Przemawia za nami racjonalność wydatkowania, a nade wszystko objęcie pomocą większej liczby ludzi bez konieczności przemieszczania. Nie chcemy nieść uchodźcom pomocy na pokaz - zapewniła w rozmowie z sobotnim "Naszym Dziennikiem" minister ds. pomocy humanitarnej Beata Kempa.

Beata Kempa zapytana, czy liczy na współpracę ws. uchodźców między różnymi podmiotami, odparła: "nie wyobrażam sobie, że mogłoby być inaczej". "Najważniejszą kwestią jest współpraca między ministrami. W tym zakresie podpisałam prośbę do pana premiera Mateusza Morawieckiego o utworzenie zespołu międzyresortowego ds. pomocy humanitarnej i uchodźców" - podkreśliła.
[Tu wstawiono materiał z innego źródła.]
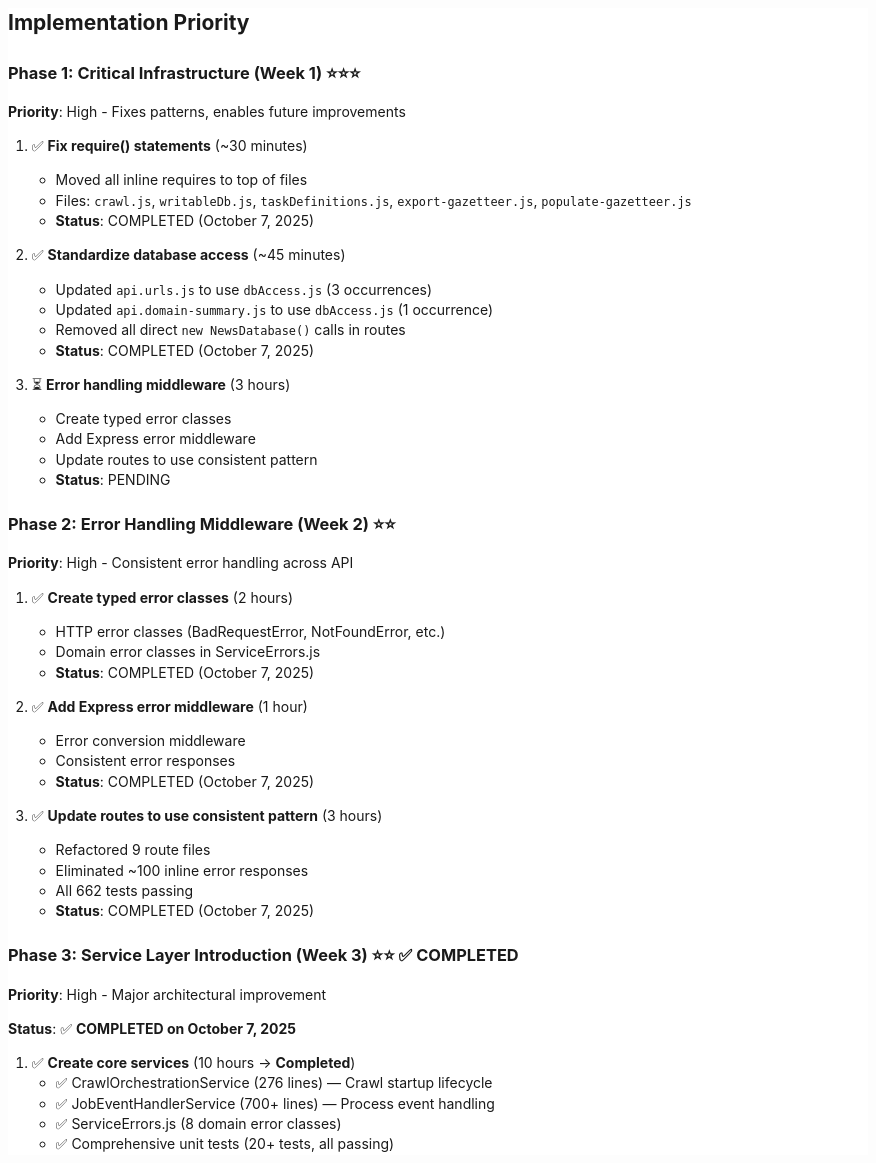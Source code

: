 ## Implementation Priority

### Phase 1: Critical Infrastructure (Week 1) ⭐⭐⭐

**Priority**: High - Fixes patterns, enables future improvements

1. ✅ **Fix require() statements** (~30 minutes)
   - Moved all inline requires to top of files
   - Files: `crawl.js`, `writableDb.js`, `taskDefinitions.js`, `export-gazetteer.js`, `populate-gazetteer.js`
   - **Status**: COMPLETED (October 7, 2025)

2. ✅ **Standardize database access** (~45 minutes)
   - Updated `api.urls.js` to use `dbAccess.js` (3 occurrences)
   - Updated `api.domain-summary.js` to use `dbAccess.js` (1 occurrence)
   - Removed all direct `new NewsDatabase()` calls in routes
   - **Status**: COMPLETED (October 7, 2025)

3. ⏳ **Error handling middleware** (3 hours)
   - Create typed error classes
   - Add Express error middleware
   - Update routes to use consistent pattern
   - **Status**: PENDING

### Phase 2: Error Handling Middleware (Week 2) ⭐⭐

**Priority**: High - Consistent error handling across API

1. ✅ **Create typed error classes** (2 hours)
   - HTTP error classes (BadRequestError, NotFoundError, etc.)
   - Domain error classes in ServiceErrors.js
   - **Status**: COMPLETED (October 7, 2025)

2. ✅ **Add Express error middleware** (1 hour)
   - Error conversion middleware
   - Consistent error responses
   - **Status**: COMPLETED (October 7, 2025)

3. ✅ **Update routes to use consistent pattern** (3 hours)
   - Refactored 9 route files
   - Eliminated ~100 inline error responses
   - All 662 tests passing
   - **Status**: COMPLETED (October 7, 2025)

### Phase 3: Service Layer Introduction (Week 3) ⭐⭐ ✅ **COMPLETED**

**Priority**: High - Major architectural improvement

**Status**: ✅ **COMPLETED on October 7, 2025**

1. ✅ **Create core services** (10 hours → **Completed**)
   - ✅ CrawlOrchestrationService (276 lines) — Crawl startup lifecycle
   - ✅ JobEventHandlerService (700+ lines) — Process event handling
   - ✅ ServiceErrors.js (8 domain error classes)
   - ✅ Comprehensive unit tests (20+ tests, all passing)

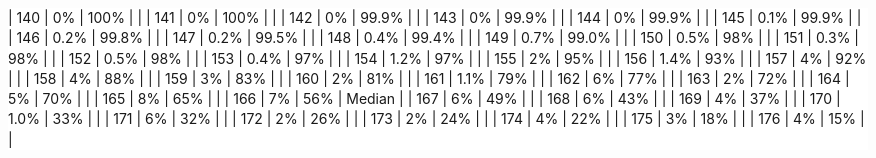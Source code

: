 | 140 | 0% | 100% |  |
| 141 | 0% | 100% |  |
| 142 | 0% | 99.9% |  |
| 143 | 0% | 99.9% |  |
| 144 | 0% | 99.9% |  |
| 145 | 0.1% | 99.9% |  |
| 146 | 0.2% | 99.8% |  |
| 147 | 0.2% | 99.5% |  |
| 148 | 0.4% | 99.4% |  |
| 149 | 0.7% | 99.0% |  |
| 150 | 0.5% | 98% |  |
| 151 | 0.3% | 98% |  |
| 152 | 0.5% | 98% |  |
| 153 | 0.4% | 97% |  |
| 154 | 1.2% | 97% |  |
| 155 | 2% | 95% |  |
| 156 | 1.4% | 93% |  |
| 157 | 4% | 92% |  |
| 158 | 4% | 88% |  |
| 159 | 3% | 83% |  |
| 160 | 2% | 81% |  |
| 161 | 1.1% | 79% |  |
| 162 | 6% | 77% |  |
| 163 | 2% | 72% |  |
| 164 | 5% | 70% |  |
| 165 | 8% | 65% |  |
| 166 | 7% | 56% | Median |
| 167 | 6% | 49% |  |
| 168 | 6% | 43% |  |
| 169 | 4% | 37% |  |
| 170 | 1.0% | 33% |  |
| 171 | 6% | 32% |  |
| 172 | 2% | 26% |  |
| 173 | 2% | 24% |  |
| 174 | 4% | 22% |  |
| 175 | 3% | 18% |  |
| 176 | 4% | 15% |  |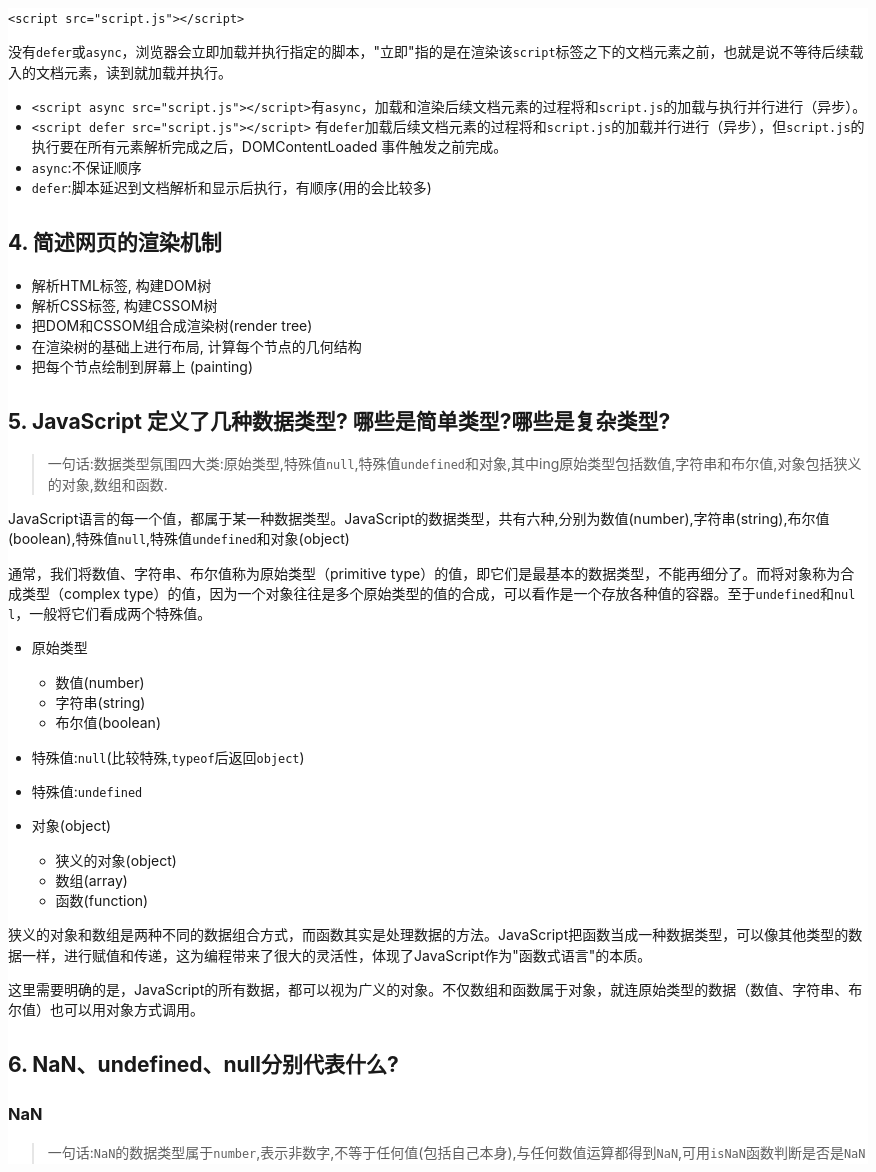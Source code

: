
 ```
<script src="script.js"></script>
```

没有`defer`或`async`，浏览器会立即加载并执行指定的脚本，"立即"指的是在渲染该`script`标签之下的文档元素之前，也就是说不等待后续载入的文档元素，读到就加载并执行。

- `<script async src="script.js"></script>`有`async`，加载和渲染后续文档元素的过程将和`script.js`的加载与执行并行进行（异步）。
- `<script defer src="script.js"></script>` 有`defer`加载后续文档元素的过程将和`script.js`的加载并行进行（异步），但`script.js`的执行要在所有元素解析完成之后，DOMContentLoaded 事件触发之前完成。
- `async`:不保证顺序
- `defer`:脚本延迟到文档解析和显示后执行，有顺序(用的会比较多)

## 4\. 简述网页的渲染机制

- 解析HTML标签, 构建DOM树
- 解析CSS标签, 构建CSSOM树
- 把DOM和CSSOM组合成渲染树(render tree)
- 在渲染树的基础上进行布局, 计算每个节点的几何结构
- 把每个节点绘制到屏幕上 (painting)

## 5\. JavaScript 定义了几种数据类型? 哪些是简单类型?哪些是复杂类型?

> 一句话:数据类型氛围四大类:原始类型,特殊值`null`,特殊值`undefined`和对象,其中ing原始类型包括数值,字符串和布尔值,对象包括狭义的对象,数组和函数.

JavaScript语言的每一个值，都属于某一种数据类型。JavaScript的数据类型，共有六种,分别为数值(number),字符串(string),布尔值(boolean),特殊值`null`,特殊值`undefined`和对象(object)

通常，我们将数值、字符串、布尔值称为原始类型（primitive type）的值，即它们是最基本的数据类型，不能再细分了。而将对象称为合成类型（complex type）的值，因为一个对象往往是多个原始类型的值的合成，可以看作是一个存放各种值的容器。至于`undefined`和`null`，一般将它们看成两个特殊值。

- 原始类型

  - 数值(number)
  - 字符串(string)
  - 布尔值(boolean)

- 特殊值:`null`(比较特殊,`typeof`后返回`object`)

- 特殊值:`undefined`

- 对象(object)

  - 狭义的对象(object)
  - 数组(array)
  - 函数(function)

狭义的对象和数组是两种不同的数据组合方式，而函数其实是处理数据的方法。JavaScript把函数当成一种数据类型，可以像其他类型的数据一样，进行赋值和传递，这为编程带来了很大的灵活性，体现了JavaScript作为"函数式语言"的本质。

这里需要明确的是，JavaScript的所有数据，都可以视为广义的对象。不仅数组和函数属于对象，就连原始类型的数据（数值、字符串、布尔值）也可以用对象方式调用。

## 6\. NaN、undefined、null分别代表什么?

### NaN

> 一句话:`NaN`的数据类型属于`number`,表示非数字,不等于任何值(包括自己本身),与任何数值运算都得到`NaN`,可用`isNaN`函数判断是否是`NaN`
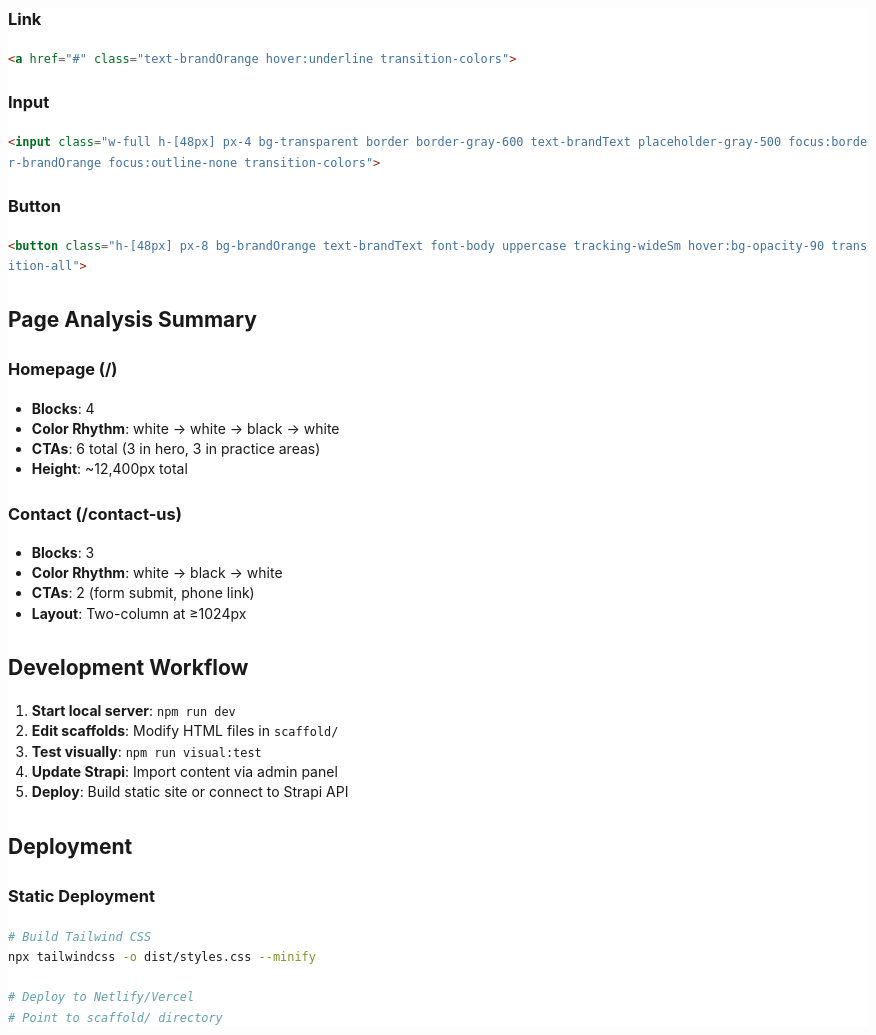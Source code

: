### Link
```html
<a href="#" class="text-brandOrange hover:underline transition-colors">
```

### Input
```html
<input class="w-full h-[48px] px-4 bg-transparent border border-gray-600 text-brandText placeholder-gray-500 focus:border-brandOrange focus:outline-none transition-colors">
```

### Button
```html
<button class="h-[48px] px-8 bg-brandOrange text-brandText font-body uppercase tracking-wideSm hover:bg-opacity-90 transition-all">
```

## Page Analysis Summary

### Homepage (/)
- **Blocks**: 4
- **Color Rhythm**: white → white → black → white
- **CTAs**: 6 total (3 in hero, 3 in practice areas)
- **Height**: ~12,400px total

### Contact (/contact-us)
- **Blocks**: 3
- **Color Rhythm**: white → black → white
- **CTAs**: 2 (form submit, phone link)
- **Layout**: Two-column at ≥1024px

## Development Workflow

1. **Start local server**: `npm run dev`
2. **Edit scaffolds**: Modify HTML files in `scaffold/`
3. **Test visually**: `npm run visual:test`
4. **Update Strapi**: Import content via admin panel
5. **Deploy**: Build static site or connect to Strapi API

## Deployment

### Static Deployment
```bash
# Build Tailwind CSS
npx tailwindcss -o dist/styles.css --minify

# Deploy to Netlify/Vercel
# Point to scaffold/ directory
```
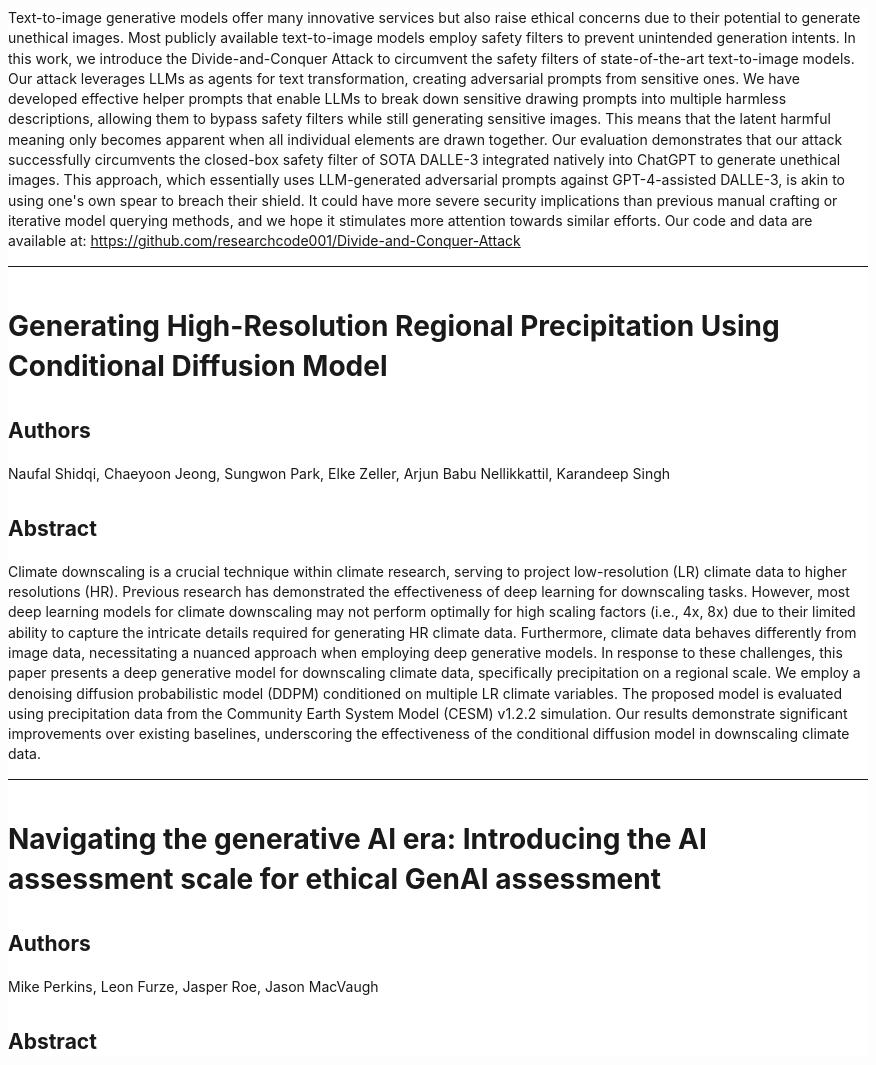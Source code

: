 Text-to-image generative models offer many innovative services but also raise ethical concerns due to their potential to generate unethical images. Most publicly available text-to-image models employ safety filters to prevent unintended generation intents. In this work, we introduce the Divide-and-Conquer Attack to circumvent the safety filters of state-of-the-art text-to-image models. Our attack leverages LLMs as agents for text transformation, creating adversarial prompts from sensitive ones. We have developed effective helper prompts that enable LLMs to break down sensitive drawing prompts into multiple harmless descriptions, allowing them to bypass safety filters while still generating sensitive images. This means that the latent harmful meaning only becomes apparent when all individual elements are drawn together. Our evaluation demonstrates that our attack successfully circumvents the closed-box safety filter of SOTA DALLE-3 integrated natively into ChatGPT to generate unethical images. This approach, which essentially uses LLM-generated adversarial prompts against GPT-4-assisted DALLE-3, is akin to using one's own spear to breach their shield. It could have more severe security implications than previous manual crafting or iterative model querying methods, and we hope it stimulates more attention towards similar efforts. Our code and data are available at: https://github.com/researchcode001/Divide-and-Conquer-Attack

---

# Generating High-Resolution Regional Precipitation Using Conditional Diffusion Model

## Authors
Naufal Shidqi, Chaeyoon Jeong, Sungwon Park, Elke Zeller, Arjun Babu Nellikkattil, Karandeep Singh

## Abstract
Climate downscaling is a crucial technique within climate research, serving to project low-resolution (LR) climate data to higher resolutions (HR). Previous research has demonstrated the effectiveness of deep learning for downscaling tasks. However, most deep learning models for climate downscaling may not perform optimally for high scaling factors (i.e., 4x, 8x) due to their limited ability to capture the intricate details required for generating HR climate data. Furthermore, climate data behaves differently from image data, necessitating a nuanced approach when employing deep generative models. In response to these challenges, this paper presents a deep generative model for downscaling climate data, specifically precipitation on a regional scale. We employ a denoising diffusion probabilistic model (DDPM) conditioned on multiple LR climate variables. The proposed model is evaluated using precipitation data from the Community Earth System Model (CESM) v1.2.2 simulation. Our results demonstrate significant improvements over existing baselines, underscoring the effectiveness of the conditional diffusion model in downscaling climate data.

---

# Navigating the generative AI era: Introducing the AI assessment scale for ethical GenAI assessment

## Authors
Mike Perkins, Leon Furze, Jasper Roe, Jason MacVaugh

## Abstract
Jak dodała, jest już po "bardzo owocnej rozmowie" z szefem MSZ prof. Jackiem Czaputowiczem. Dopytywana, czy rozmowa dotyczyła korytarzy humanitarnych, minister powiedziała: "Będziemy mieli ambicje na wskazywanie członkom UE alternatywnych przykładów i dobrych praktyk. Szczególnie idzie o alternatywy do rozwiązania przymusowej relokacji uchodźców - mianowicie udzielanie pomocy na miejscu".

Zdaniem minister "remedium na niejasną koncepcję korytarzy" jest to, co nazywa "odwróconym korytarzem humanitarnym, czyli pomoc niesiona ofiarom konfliktów na miejscu, w rejonach konfliktów i krajach ościennych, gdzie przebywają uchodźcy". "Tam już są obecne polskie organizacje humanitarne - świeckie i kościelne" - wskazała.

"Przemawia za nami racjonalność wydatkowania, a nade wszystko objęcie pomocą większej liczby ludzi bez konieczności przemieszczania. Nie chcemy nieść pomocy na pokaz, by móc chwalić się liczbą uchodźców, których przyjęliśmy. Jestem przeciwna takiej PR-owej pomocy" - podkreśliła minister.